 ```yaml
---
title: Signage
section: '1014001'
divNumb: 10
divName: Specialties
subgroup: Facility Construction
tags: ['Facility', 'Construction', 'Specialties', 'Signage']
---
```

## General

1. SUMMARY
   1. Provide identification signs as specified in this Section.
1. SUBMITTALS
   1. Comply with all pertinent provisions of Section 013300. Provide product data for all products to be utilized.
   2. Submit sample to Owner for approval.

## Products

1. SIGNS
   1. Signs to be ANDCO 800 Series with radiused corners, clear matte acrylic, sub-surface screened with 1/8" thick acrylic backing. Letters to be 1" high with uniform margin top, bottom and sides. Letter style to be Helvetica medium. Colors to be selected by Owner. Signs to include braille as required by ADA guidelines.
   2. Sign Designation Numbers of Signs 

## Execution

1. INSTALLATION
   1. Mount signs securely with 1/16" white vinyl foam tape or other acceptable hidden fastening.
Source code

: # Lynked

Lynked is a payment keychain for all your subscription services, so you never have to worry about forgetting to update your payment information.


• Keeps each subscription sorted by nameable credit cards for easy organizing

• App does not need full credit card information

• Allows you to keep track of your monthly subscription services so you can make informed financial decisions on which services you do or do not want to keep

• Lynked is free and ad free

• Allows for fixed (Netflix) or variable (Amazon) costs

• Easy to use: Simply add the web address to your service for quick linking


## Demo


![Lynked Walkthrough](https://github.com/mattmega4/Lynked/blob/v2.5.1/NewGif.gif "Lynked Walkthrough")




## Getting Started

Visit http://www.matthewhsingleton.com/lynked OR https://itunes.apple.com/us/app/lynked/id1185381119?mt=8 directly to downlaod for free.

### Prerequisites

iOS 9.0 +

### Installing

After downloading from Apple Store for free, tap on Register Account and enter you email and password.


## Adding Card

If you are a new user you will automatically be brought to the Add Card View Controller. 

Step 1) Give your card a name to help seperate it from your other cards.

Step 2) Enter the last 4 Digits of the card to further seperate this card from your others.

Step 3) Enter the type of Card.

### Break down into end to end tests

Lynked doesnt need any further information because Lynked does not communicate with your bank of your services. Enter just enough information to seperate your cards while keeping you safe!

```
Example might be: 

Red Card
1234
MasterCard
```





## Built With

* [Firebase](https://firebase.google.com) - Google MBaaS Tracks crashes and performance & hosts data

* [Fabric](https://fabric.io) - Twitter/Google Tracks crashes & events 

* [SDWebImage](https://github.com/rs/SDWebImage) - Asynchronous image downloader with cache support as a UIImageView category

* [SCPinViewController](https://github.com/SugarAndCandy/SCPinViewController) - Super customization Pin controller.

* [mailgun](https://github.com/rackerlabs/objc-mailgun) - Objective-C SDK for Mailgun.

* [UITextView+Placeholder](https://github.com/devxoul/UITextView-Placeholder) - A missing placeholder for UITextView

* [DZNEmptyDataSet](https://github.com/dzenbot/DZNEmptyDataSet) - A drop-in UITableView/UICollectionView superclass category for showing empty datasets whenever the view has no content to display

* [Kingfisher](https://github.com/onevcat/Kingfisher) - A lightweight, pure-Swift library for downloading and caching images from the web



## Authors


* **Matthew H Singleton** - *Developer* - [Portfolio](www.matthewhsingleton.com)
------------------------------------------------------------------------
Generate an exact reproduction of all entries.

 ```yaml
---
title: Signage
section: '1014001'
divNumb: 10
divName: Specialties
subgroup: Facility Construction
tags: ['Facility', 'Construction', 'Specialties', 'Signage']
---
```

## General

1. SUMMARY
   1. Provide identification signs as specified in this Section.
1. SUBMITTALS
   1. Comply with all pertinent provisions of Section 013300. Provide product data for all products to be utilized.
   2. Submit sample to Owner for approval.

## Products

1. SIGNS
   1. Signs to be ANDCO 800 Series with radiused corners, clear matte acrylic, sub-surface screened with 1/8" thick acrylic backing. Letters to be 1" high with uniform margin top, bottom and sides. Letter style to be Helvetica medium. Colors to be selected by Owner. Signs to include braille as required by ADA guidelines.
   2. Sign Designation Numbers of Signs 

## Execution

1. INSTALLATION
   1. Mount signs securely with 1/16" white vinyl foam tape or other acceptable hidden fastening.
Source code

: # Lynked

Lynked is a payment keychain for all your subscription services, so you never have to worry about forgetting to update your payment information.


• Keeps each subscription sorted by nameable credit cards for easy organizing

• App does not need full credit card information

• Allows you to keep track of your monthly subscription services so you can make informed financial decisions on which services you do or do not want to keep

• Lynked is free and ad free

• Allows for fixed (Netflix) or variable (Amazon) costs

• Easy to use: Simply add the web address to your service for quick linking


## Demo


![Lynked Walkthrough](https://github.com/mattmega4/Lynked/blob/v2.5.1/NewGif.gif "Lynked Walkthrough")




## Getting Started

Visit http://www.matthewhsingleton.com/lynked OR https://itunes.apple.com/us/app/lynked/id1185381119?mt=8 directly to downlaod for free.

### Prerequisites

iOS 9.0 +

### Installing

After downloading from Apple Store for free, tap on Register Account and enter you email and password.


## Adding Card

If you are a new user you will automatically be brought to the Add Card View Controller. 

Step 1) Give your card a name to help seperate it from your other cards.

Step 2) Enter the last 4 Digits of the card to further seperate this card from your others.

Step 3) Enter the type of Card.

### Break down into end to end tests

Lynked doesnt need any further information because Lynked does not communicate with your bank of your services. Enter just enough information to seperate your cards while keeping you safe!

```
Example might be: 

Red Card
1234
MasterCard
```





## Built With

* [Firebase](https://firebase.google.com) - Google MBaaS Tracks crashes and performance & hosts data

* [Fabric](https://fabric.io) - Twitter/Google Tracks crashes & events 

* [SDWebImage](https://github.com/rs/SDWebImage) - Asynchronous image downloader with cache support as a UIImageView category

* [SCPinViewController](https://github.com/SugarAndCandy/SCPinViewController) - Super customization Pin controller.

* [mailgun](https://github.com/rackerlabs/objc-mailgun) - Objective-C SDK for Mailgun.

* [UITextView+Placeholder](https://github.com/devxoul/UITextView-Placeholder) - A missing placeholder for UITextView

* [DZNEmptyDataSet](https://github.com/dzenbot/DZNEmptyDataSet) - A drop-in UITableView/UICollectionView superclass category for showing empty datasets whenever the view has no content to display

* [Kingfisher](https://github.com/onevcat/Kingfisher) - A lightweight, pure-Swift library for downloading and caching images from the web



## Authors


* **Matthew H Singleton** - *Developer* - [Portfolio](www.matthewhsingleton.com)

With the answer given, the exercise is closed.